Me impresionó la fila de aproximadamente ocho batanes dispuestos sobre adobes –a manera de mesitas sobre el suelo–. Eran bajos y por delante había una especie de almohadillas, donde se sentaban las mujeres que iban a moler. A mi gustaba mucho observar en silencio todo ese movimiento. A veces, algún mayor me decía “Quítate, sal de aquí”, a lo que mi tío o tía abuela solían responder: “Déjenla. Ella no fastidia, ni molesta; está aprendiendo“. Eso me hacía muy feliz.
En un marco de alegría, en el que el calor se calmaba con vino y chicha de jora, se vivenciaban los principios ancestrales de solidaridad y complementariedad. Todo se disponía ordenadamente: los sacos de ajos, de ají amarillo fresco, de ese ají amarillo seco que se llama “Mirasol”, de rocoto. También los atados de hierbas: culantro, chinchu, huacatay… Y otras grandes cantidades de comino y pimienta. Cada batán estaba destinado para un producto diferente. Desde tempranas horas, las jóvenes que iban a moler, las “moledoras” se hacían presentes. Junto a cada batán se colocaba lo que se iba a moler más un recipiente de cerámica con agua y un cucharón pequeño. Era impresionante verlas una a una, ocupar su lugar.
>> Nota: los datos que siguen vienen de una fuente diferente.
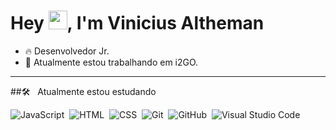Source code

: 
<h1 align="left">Hey <img src="https://raw.githubusercontent.com/kaueMarques/kaueMarques/master/hi.gif" height="30px">, I'm Vinicius Altheman</h1>

- 🔥 Desenvolvedor Jr.
- 🔭 Atualmente estou trabalhando em i2GO.
<hr>
##🛠 &nbsp; Atualmente estou estudando

![JavaScript](https://img.shields.io/badge/-JavaScript-05122A?style=flat&logo=javascript)&nbsp;
![HTML](https://img.shields.io/badge/-HTML-05122A?style=flat&logo=HTML5)&nbsp;
![CSS](https://img.shields.io/badge/-CSS-05122A?style=flat&logo=CSS3&logoColor=1572B6)&nbsp;
![Git](https://img.shields.io/badge/-Git-05122A?style=flat&logo=git)&nbsp;
![GitHub](https://img.shields.io/badge/-GitHub-05122A?style=flat&logo=github)&nbsp;
![Visual Studio Code](https://img.shields.io/badge/-Visual%20Studio%20Code-05122A?style=flat&logo=visual-studio-code&logoColor=007ACC)&nbsp;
Entre risas y conversaciones se iniciaba la molienda. Así, todo el lugar tenía una vibración y un sonido especial: durante horas, el ruido de los brazos de piedra sobre los batanes se mezclaba con el de las voces y las risas. Había que abastecer de alimentos molidos a las imparables e incansables “cocineras”. Si las “moledoras” eran “especializadas y expertas”, las cocineras lo eran mucho más…
Ahora no se escuchan esos sonidos; sólo hay ese ruido horrible de las licuadoras y moledoras eléctricas. Una penita para las o los que disfrutamos de esas costumbres.”
Mallki: Las culturas son dinámicas y, en ese flujo de cambios y continuidades, los batanes, como bien dice Yaya, han visto restringido su uso doméstico. Sin embargo, no desaparecieron y creo que no desaparecerán jamás por dos razones:
Por un lado, la energía mineral de la piedra da a las comidas un sabor peculiar. Eso explica la supervivencia del batán a otros artefactos modernos como el molinillo manual, la licuadora o la procesadora. Por el otro, esta herramienta milenaria tiene una fuerte connotación cosmovisional: el batán y el chungo son un claro ejemplo del principio andino de complementariedad. Y es que, para cumplir su función de molienda, se necesitan indefectiblemente el uno al otro. Y eso también es aplicable a otros bienes culturales sobre los que escribiremos en una próxima Luna Llena.
Por: Jorge L. Ventocilla, desde la esquina del río Chagres con el Canal, Panamá; e Isabel M. Álvarez, desde la costa de la Patagonia argentina.